Smart Factory und smart Services erfordern smart Talents
Der CIB-Keynote-Redner beschrieb die „Smart Factory“ als Teil des Internets der Dinge, sprach dann über „Smart Talents“ – Mitarbeiter, die mit diesen komplexen Systemen umgehen – und ging schließlich auf den Begriff „Smart Services“ ein: datengetriebene Geschäftsmodelle auf Basis digitaler Infrastrukturen, bei denen der Nutzer im Mittelpunkt steht. Zum Innovationspotenzial von Industrie 4.0 zählte er
- die Individualisierung der Kundenwünsche,
- eine optimierte Entscheidungsfindung,
- Wertschöpfungspotenziale durch neue Dienstleistungen wie auch
- eine Demografie-sensible Arbeitsgestaltung – eine bessere Work-Life-Balance.
Für Deutschland als „Land mit vergleichsweise hohem Anteil produzierender Unternehmen“ werde mit I4.0 die Wettbewerbsfähigkeit als Hochlohnstandort gesichert.

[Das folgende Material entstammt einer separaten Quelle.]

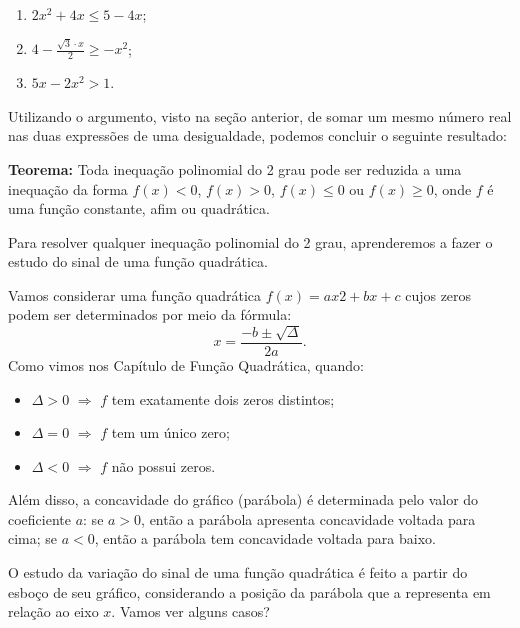 \begin{enumerate}
\item{}
$2x^2 + 4x \leq 5 - 4x$;

\item{}
$4 - \frac{\sqrt{3} \cdot x}{2} \geq -x^2$;

\item{}
$5x - 2x^2 > 1$.
\end{enumerate}

Utilizando o argumento, visto na seção anterior, de somar um mesmo número real nas duas expressões de uma desigualdade, podemos concluir o seguinte resultado:
 
\begin{observation}{}
\textbf{Teorema:} Toda inequação polinomial do 2 grau pode ser reduzida a uma inequação da forma $f(x) <0$, $f(x) > 0$, $f(x) \leq 0$ ou $f(x) \geq 0$, onde $f$ é uma função constante, afim ou quadrática.

\end{observation}

Para resolver qualquer inequação polinomial do 2 grau, aprenderemos a fazer o estudo do sinal de uma função quadrática.

Vamos considerar uma função quadrática $f(x) = ax2 + bx + c$ cujos zeros podem ser determinados por meio da fórmula:
$$
x = \frac{-b \pm \sqrt{\Delta}}{2a}.
$$  
Como vimos nos Capítulo de Função Quadrática, quando:

\begin{itemize}
\item  $\Delta >0$ $\Rightarrow$ $f$ tem exatamente dois zeros distintos;

\item   $\Delta =0$ $\Rightarrow$ $f$ tem um único zero;

\item  $\Delta <0$ $\Rightarrow$ $f$ não possui zeros.
\end{itemize}

Além disso, a concavidade do gráfico (parábola) é determinada pelo valor do coeficiente $a$: se  $a>0$, então a parábola apresenta concavidade voltada para cima; se $a<0$, então a parábola tem concavidade voltada para baixo. 


O estudo da variação do sinal de uma função quadrática é feito a partir do esboço de seu gráfico, considerando a posição da parábola que a representa em relação ao eixo $x$. Vamos ver alguns casos?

Komplexitätsbeherrschung und Sicherheit der IT-Infrastruktur sind zu gewährleisten
„Es gibt aber auch zahlreiche Herausforderungen“, setzte Blind fort. An erster Stelle nannte er „Standardisierung und offene Standards für eine Referenzarchitektur“. Hinzu zählte er die Beherrschung komplexer Systeme und eine flächendeckende Breitbandinfrastruktur für die Industrie, bei der die „Abdeckung in der Breite noch nicht wie erforderlich“ erreicht sei. Die Cyber-Sicherheit bezeichnete er als „erfolgskritischen Faktor“, der „extrem wichtig“ sei. Weitere Herausforderungen sieht Prof. Blind in der Arbeitsorganisation und Arbeitsgestaltung, in rechtlichen Rahmenbedingungen sowie in der Aus- und Weiterbildung für Industrie 4.0 (s. Abb. 1 in der Bilderserie).
Als weitere Herausforderung sieht er die vielerorts genannten Punkte, „unklarer wirtschaftlicher Nutzen“ sowie „hohe Investitionskosten“ bei der Umsetzung von I4.0. Dem gegenüber stellte Knut Blind die Wachstumschancen durch Industrie 4.0 und bezog sich u. a. auf die BITKOM, die eine jährliche Steigerung der Bruttowertschöpfung um 1,7 % prognostiziert hatte.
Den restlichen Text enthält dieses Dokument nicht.